Das Wort am Sonntag
Grenzbereich
31. Juli 2011
Unter der Überschrift
„Solidarität“
versucht man den Menschen in unserer Heimat quasi jeden geistigen Müll, Mist oder Abfall zu verkaufen. Politik in Berlin ist nicht die Quelle dieser Veränderungen, aber die Ursache. Was vor Jahren noch undenkbar gewesen wäre, wird nun fast schon unwiderruflich zur Wirklichkeit. Durchbrüche zu Nutzmehrenden in der Politik werden schließlich von Kräften zu schaffen sein, die ursprünglich am weitesten von der politischen Arbeit entfernt waren. Denn der politische Motor ist weder in Bonn noch in Berlin jemals ohne einen kräftigen Schuss Heuchelei ausgekommen. Das intern heiß diskutiere Thema der privaten Altersvorsorge wird mit jeder Ersatzhandlung für die völlig untaugliche Riesterrente dem Rest der Glaubwürdigkeit beraubt. Dabei ist die Glaubwürdigkeit bereits ein knappes Gut geworden und wird von der „noch“ schweigenden Mehrheit schmerzlich vermisst. Werte vermitteln ist etwas besonderes, was der Politik in unserer Heimat nur noch äußerst selten gelingt. Dagegen gehört, dass stetige Hoffnungen wecken zum Standartprogramm für scheinbar alle Parteien. Wunder erwartet niemand mehr, doch die anwachsenden Mangelzustände müssten die Volksvertreter doch eigentlich täglich wachrütteln. Es ist quasi zum normalen Zustand geworden, dass wenn man auf vermeintliche Grenzen der Handlungs- oder Gestaltungsmöglichkeiten stößt, dann die Medien, in erster Linie die Bildzeitung, für überdeckende Ersatzhandlungen zum Einsatz kommen. Es wird dadurch immer komplizierter, die Unterscheidung zwischen
Dichtung und Wahrheit
herauszufinden. Weil aufgrund dieser Szenarien den Medienvertretern neben den Protagonisten der Politik eine gefährliche Bedeutung zuwächst, müssen die verantwortlichen Journalisten zum Umdenken animiert werden. Man sollte selbst bei der Bildzeitung wieder lernen, nach ethisch moralischen Maßstäben die tägliche Arbeit zu verrichten. Denn erst wenn man die Einsicht zur Notwendigkeit erkennen kann, wird die Jagd nach dem Profit der journalistischen Qualität weichen. Wenn also jeder an seiner vorgesehenen Stelle daran mitwirken könnte, ohne direkte Einflussnahme der Atlantik – Brückennetzwerker, dann besteht die Chance, den Werten in unserer Heimat wieder Glaubwürdigkeit zu verleihen. Dies ist ein extrem schwieriges Unterfangen, denn lediglich nur mittels der Einsicht zur Notwendigkeit das Ziel zu erreichen, wird auf systematische Gegenwehr stoßen. Wo ständig mit
Profitgier, Voyeurismus, Sensationslust und Machtgelüste
die Würde der Menschen in unserer Heimat pausenlos verletzt werden, kann man mit „vornehmer“ Zurückhaltung kaum auf Besserung hoffen. Zu allererst muss der geistige Müll, Mist oder Abfall aus den Köpfen der verantwortlichen Akteuren entfernt werden.
Quasi die Beseitigung
der geistigen und intellektuellen Umweltverschmutzung.

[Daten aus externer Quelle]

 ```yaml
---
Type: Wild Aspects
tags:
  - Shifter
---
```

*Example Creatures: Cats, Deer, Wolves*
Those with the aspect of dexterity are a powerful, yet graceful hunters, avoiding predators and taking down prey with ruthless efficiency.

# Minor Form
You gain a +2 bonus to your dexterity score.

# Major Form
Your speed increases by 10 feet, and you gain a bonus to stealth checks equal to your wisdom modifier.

Weil die Einsicht in die Notwendigkeit zum Wandel abgenommen hat, müssten parallel zur Beseitigung der geistigen und intellektuellen Umweltverschmutzung gesetzliche Vorgaben geschaffen werden und fühlbar harte Strafen bei Verstößen verhängt werden können. Denn bekanntlich gehört den Menschen, denen es gelingt, die individuelle Gestaltung des Lebens und die dazugehörige Autorität in ein funktionierendes Gleichgewicht zu bringen, die Zukunft in jedem Staat. Wer jedoch die Grundlagen des ethisch moralischen Handelns verlässt und Freiheit, Brüderlichkeit sowie Solidarität mit Füßen tritt, zerstört auf Dauer das Zusammengehörigkeitsgefühl und kann leicht zum Opfer des eigenen verwerflichen Handelns werden. Jede weitere Erschütterung unseres Moralsystems, jede weitere Erschütterung des Gemeinschaftsgedankens sowie eine Verrohung der Profitgier könnte schon bald zur Überdehnung des Grenzbereiches führen. Nur die Überzeugung wieder für ein gemeinsames Ideal und Ziel zu arbeiten, wird unsere Gesellschaft erneut zusammenführen können.